* [Exercise prompt] Determine how many lines in the entries below contain "README", and output that number alone.

* [Supplied records]
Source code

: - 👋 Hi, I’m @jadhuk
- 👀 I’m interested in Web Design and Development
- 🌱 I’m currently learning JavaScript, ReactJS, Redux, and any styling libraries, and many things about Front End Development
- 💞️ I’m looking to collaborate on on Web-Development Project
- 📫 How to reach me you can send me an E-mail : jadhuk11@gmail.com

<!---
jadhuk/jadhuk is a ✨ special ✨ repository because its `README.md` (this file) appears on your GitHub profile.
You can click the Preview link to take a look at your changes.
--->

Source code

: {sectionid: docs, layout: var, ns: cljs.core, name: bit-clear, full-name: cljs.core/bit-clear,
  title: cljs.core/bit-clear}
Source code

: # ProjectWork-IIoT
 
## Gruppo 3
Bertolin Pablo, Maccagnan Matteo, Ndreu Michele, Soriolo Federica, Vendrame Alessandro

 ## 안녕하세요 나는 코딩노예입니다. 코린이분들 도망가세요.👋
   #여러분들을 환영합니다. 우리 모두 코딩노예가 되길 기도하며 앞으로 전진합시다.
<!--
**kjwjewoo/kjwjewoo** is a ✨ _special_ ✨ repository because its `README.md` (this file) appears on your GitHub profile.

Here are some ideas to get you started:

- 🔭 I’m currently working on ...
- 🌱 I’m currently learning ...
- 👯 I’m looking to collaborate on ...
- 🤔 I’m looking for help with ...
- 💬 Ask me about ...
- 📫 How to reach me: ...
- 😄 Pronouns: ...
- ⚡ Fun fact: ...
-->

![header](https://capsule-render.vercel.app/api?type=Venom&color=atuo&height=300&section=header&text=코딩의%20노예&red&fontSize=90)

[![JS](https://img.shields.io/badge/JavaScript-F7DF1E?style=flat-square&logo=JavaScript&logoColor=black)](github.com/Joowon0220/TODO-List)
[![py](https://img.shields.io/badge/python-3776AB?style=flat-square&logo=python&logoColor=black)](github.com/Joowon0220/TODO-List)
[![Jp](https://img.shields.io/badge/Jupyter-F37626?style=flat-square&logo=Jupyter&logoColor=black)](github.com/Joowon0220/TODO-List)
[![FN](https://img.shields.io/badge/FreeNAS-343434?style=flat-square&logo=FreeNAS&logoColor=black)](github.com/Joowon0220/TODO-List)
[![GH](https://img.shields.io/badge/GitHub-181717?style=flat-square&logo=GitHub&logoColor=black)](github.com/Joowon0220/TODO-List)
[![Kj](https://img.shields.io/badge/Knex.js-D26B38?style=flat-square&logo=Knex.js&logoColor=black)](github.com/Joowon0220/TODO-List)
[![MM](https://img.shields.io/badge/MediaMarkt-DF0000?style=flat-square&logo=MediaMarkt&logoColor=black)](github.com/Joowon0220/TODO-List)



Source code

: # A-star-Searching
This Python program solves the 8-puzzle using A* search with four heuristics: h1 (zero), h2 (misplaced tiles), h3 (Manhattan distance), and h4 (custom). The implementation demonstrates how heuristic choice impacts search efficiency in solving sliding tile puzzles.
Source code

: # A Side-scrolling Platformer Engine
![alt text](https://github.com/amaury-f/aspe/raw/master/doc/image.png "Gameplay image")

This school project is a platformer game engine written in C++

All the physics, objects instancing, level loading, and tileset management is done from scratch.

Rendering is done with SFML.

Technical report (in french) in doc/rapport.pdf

* [Written answer] 2